To Teach or Not Featured

The Most Important Rule In Scuba Diving: Never, Ever Hold Your Breath

I love to breathe. I know for most people this goes without saying, but I like breathing so much that I often do say it. I even thought about having the word “breathe” tattooed on my wrist once, for about 15 minutes, before I realized how many blonde jokes it would set me up for for the next 70 or so years.

I like activities that promote breathing like yoga and… I don’t know…  blowing up balloons. I don’t like feeling restrained and I do not willingly enter confined spaces where I might be likely to run out of air. Basically, I don’t like anything that impedes my ability to freely breathe on my own terms. I wouldn’t call myself claustrophobic exactly, but I am claustro-aware for sure.

So when Dane asked me how I felt about getting scuba certified, I answered with very little hesitation: no, thank you. I grew up swimming. Like many Florida babies, I could literally swim before I could walk.  We spent our childhood snorkeling around the beach or the backyard pool looking, not for fish, but for those equally exciting neon weighted rings that were a staple in every pool in the early nineties.   When we hit 13, a good chunk of my peers got scuba certified. Not me. I just wasn’t interested. Even throughout college, while everyone I knew was getting certified and going on weekend diving trips, I remained comfortably breathing my own air. No tanks for me.

However, Dane is nothing if not persuasive. The more he talked about this giant coral reef in the middle of the Pacific that we were going to be living on, the more I warmed to the idea. He talked fondly about this hobby we would share as husband and wife, as if it was something I had actually agreed to. By the time he started showing me pictures of sea turtles and whale sharks and clown fish, I finally caved and said I would try it. Not necessarily do it, but “try” it. To say I was hesitant is to put it mildly. Right before we paid for the class I warned him, “If at any time I start to feel like I can’t breathe: I will walk away. You will have to finish the class on your own.” I think I hoped he would give me an out now that money was on the line, but he just said, “I think you will be okay,” and swiped the card.

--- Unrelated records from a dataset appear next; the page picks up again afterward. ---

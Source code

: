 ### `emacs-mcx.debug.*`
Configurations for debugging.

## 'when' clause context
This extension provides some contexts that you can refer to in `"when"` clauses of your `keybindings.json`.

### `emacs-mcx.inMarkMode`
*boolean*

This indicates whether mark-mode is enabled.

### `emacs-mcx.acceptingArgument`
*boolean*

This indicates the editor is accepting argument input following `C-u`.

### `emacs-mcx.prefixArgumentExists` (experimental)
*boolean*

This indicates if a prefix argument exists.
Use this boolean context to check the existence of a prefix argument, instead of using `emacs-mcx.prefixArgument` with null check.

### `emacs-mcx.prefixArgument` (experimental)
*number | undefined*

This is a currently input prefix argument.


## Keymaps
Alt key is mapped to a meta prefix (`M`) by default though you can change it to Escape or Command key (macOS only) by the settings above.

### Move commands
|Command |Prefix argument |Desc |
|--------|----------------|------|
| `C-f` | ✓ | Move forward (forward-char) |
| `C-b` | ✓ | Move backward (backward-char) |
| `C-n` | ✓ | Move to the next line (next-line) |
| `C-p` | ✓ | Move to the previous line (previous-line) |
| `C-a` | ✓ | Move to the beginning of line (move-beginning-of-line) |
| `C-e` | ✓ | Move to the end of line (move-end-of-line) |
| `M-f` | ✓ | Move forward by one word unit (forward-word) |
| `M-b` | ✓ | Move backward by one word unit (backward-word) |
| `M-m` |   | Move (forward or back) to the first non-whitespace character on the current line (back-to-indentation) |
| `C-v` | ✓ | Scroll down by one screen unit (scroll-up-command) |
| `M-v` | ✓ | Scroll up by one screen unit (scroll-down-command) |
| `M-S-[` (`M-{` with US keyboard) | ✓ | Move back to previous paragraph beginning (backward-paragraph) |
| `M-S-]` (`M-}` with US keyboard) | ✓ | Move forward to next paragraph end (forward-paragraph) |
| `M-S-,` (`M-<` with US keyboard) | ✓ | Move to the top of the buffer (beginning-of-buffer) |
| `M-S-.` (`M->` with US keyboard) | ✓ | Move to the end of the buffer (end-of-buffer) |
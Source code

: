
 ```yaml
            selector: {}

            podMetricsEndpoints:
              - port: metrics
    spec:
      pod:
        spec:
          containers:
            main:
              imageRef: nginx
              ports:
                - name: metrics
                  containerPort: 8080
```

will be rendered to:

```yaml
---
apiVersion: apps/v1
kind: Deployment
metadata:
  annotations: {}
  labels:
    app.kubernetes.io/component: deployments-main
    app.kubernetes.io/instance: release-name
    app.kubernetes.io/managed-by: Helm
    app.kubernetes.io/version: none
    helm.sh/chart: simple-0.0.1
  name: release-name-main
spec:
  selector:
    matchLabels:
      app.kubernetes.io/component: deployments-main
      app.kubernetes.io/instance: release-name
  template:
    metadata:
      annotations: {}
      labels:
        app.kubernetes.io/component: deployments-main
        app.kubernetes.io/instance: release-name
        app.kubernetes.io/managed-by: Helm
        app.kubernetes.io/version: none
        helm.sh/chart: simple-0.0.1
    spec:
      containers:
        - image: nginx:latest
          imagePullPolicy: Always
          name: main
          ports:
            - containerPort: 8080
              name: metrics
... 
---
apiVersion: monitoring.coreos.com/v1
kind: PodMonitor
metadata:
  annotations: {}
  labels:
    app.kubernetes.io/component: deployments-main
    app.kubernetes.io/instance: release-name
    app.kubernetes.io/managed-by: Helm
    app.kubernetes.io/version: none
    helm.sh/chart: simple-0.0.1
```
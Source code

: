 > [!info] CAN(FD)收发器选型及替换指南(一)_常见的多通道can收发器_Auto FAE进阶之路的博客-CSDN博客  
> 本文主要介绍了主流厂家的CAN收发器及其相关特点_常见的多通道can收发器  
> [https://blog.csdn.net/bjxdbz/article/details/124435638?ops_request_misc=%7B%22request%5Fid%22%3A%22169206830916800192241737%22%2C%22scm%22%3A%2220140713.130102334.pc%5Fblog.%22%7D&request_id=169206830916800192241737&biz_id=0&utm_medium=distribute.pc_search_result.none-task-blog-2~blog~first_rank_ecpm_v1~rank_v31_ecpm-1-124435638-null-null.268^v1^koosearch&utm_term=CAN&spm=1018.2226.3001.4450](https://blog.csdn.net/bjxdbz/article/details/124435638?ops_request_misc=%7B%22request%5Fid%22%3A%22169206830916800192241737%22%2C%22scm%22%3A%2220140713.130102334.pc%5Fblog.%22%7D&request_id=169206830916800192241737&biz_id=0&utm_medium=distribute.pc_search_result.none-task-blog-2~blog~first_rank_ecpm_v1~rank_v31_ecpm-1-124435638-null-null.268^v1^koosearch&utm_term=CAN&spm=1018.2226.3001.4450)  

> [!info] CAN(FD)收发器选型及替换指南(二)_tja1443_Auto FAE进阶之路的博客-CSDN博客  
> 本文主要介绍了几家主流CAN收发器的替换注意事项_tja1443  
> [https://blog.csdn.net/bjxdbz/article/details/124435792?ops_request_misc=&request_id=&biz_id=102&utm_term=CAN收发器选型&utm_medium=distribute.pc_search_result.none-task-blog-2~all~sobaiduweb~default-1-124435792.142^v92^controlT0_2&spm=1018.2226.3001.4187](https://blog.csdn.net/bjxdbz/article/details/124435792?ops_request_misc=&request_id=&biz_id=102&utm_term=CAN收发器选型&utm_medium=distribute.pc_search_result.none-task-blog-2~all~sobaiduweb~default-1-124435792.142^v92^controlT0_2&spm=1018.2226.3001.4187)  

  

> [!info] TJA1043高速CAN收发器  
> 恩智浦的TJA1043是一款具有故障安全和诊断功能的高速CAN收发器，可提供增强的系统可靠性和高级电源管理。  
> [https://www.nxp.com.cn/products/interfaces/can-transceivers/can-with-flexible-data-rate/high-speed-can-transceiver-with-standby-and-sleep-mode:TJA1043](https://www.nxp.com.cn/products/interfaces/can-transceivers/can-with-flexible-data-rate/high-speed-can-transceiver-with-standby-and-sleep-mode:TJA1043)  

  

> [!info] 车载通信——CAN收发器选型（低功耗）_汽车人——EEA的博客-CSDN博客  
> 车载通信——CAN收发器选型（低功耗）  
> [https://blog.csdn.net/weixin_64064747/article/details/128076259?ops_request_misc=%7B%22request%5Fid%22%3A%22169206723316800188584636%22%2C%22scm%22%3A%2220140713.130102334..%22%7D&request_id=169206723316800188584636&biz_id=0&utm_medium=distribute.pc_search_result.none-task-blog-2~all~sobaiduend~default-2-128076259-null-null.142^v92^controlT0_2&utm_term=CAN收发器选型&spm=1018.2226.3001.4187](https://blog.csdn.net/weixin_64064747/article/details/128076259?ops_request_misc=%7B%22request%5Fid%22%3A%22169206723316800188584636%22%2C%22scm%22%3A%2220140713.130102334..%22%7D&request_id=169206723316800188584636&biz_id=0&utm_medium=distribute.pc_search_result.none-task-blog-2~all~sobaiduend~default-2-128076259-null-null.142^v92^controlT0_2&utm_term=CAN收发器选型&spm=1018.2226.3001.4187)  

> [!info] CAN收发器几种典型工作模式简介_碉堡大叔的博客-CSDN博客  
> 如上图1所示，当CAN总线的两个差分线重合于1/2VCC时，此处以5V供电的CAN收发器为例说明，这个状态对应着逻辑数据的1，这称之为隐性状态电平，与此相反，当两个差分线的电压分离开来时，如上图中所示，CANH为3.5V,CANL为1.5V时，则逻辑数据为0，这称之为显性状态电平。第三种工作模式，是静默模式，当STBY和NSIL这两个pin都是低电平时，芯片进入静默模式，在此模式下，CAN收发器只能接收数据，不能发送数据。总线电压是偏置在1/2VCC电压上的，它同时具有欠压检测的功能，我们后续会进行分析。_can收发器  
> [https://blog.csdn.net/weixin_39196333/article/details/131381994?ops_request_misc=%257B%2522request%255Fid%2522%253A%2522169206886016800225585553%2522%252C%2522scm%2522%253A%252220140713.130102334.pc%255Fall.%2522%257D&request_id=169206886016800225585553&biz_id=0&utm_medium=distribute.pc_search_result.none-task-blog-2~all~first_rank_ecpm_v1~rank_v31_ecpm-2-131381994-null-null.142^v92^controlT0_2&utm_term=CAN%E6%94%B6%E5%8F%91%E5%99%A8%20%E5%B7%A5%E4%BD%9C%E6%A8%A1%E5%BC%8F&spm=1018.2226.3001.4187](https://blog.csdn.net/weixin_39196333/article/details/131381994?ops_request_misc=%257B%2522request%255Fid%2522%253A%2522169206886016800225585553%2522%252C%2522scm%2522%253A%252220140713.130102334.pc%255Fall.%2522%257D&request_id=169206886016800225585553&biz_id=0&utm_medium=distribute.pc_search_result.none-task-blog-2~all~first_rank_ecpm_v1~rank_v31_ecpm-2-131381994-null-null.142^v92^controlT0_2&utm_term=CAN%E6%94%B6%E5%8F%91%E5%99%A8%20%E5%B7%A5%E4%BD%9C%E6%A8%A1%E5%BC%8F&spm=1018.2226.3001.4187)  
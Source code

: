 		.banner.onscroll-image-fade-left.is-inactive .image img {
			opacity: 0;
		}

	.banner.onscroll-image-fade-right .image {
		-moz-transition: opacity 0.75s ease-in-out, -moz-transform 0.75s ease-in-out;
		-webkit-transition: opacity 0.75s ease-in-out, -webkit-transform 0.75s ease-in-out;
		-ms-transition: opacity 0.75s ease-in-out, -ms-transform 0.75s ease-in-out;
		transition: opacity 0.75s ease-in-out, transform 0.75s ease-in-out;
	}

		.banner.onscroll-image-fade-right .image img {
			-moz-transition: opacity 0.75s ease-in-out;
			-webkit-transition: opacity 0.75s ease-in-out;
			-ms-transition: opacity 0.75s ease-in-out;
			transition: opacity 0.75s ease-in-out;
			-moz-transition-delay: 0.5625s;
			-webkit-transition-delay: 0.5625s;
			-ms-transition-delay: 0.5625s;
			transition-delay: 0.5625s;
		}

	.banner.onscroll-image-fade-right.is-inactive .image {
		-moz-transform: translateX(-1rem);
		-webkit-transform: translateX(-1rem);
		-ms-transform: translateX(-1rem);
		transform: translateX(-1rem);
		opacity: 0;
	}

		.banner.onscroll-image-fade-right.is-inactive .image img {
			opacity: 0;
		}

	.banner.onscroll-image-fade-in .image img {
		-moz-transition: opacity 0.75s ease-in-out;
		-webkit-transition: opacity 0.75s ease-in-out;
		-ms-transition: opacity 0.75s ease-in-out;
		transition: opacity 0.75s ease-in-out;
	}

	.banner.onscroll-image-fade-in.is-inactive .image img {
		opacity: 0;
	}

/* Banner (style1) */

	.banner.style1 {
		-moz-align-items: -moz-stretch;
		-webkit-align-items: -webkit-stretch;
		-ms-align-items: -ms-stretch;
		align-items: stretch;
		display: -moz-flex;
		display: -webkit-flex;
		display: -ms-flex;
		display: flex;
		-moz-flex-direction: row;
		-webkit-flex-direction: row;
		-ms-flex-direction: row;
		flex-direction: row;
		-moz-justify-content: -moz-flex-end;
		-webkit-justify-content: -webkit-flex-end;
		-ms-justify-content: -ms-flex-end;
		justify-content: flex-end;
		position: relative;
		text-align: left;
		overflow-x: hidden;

We signed up for a class that started our second week in Okinawa. A typhoon kept us from starting on Sunday as planned, but on Monday we walked into the classroom where one of the first things our instructor said was: “The most important rule of scuba diving is to never, ever hold your breath.” I immediately liked this guy. Clearly I had been misinformed, but I had always assumed that regulating your air would involve a great deal of breath holding. Maybe this wouldn’t be so bad.  I took a deep breath and found myself yawning. An involuntary response I have (as it turns out) to conversations that involve breathing. I pretty much yawned through day one and two in the classroom- not because I was bored but because my body decided to start hoarding air while we talked about oxygen tanks.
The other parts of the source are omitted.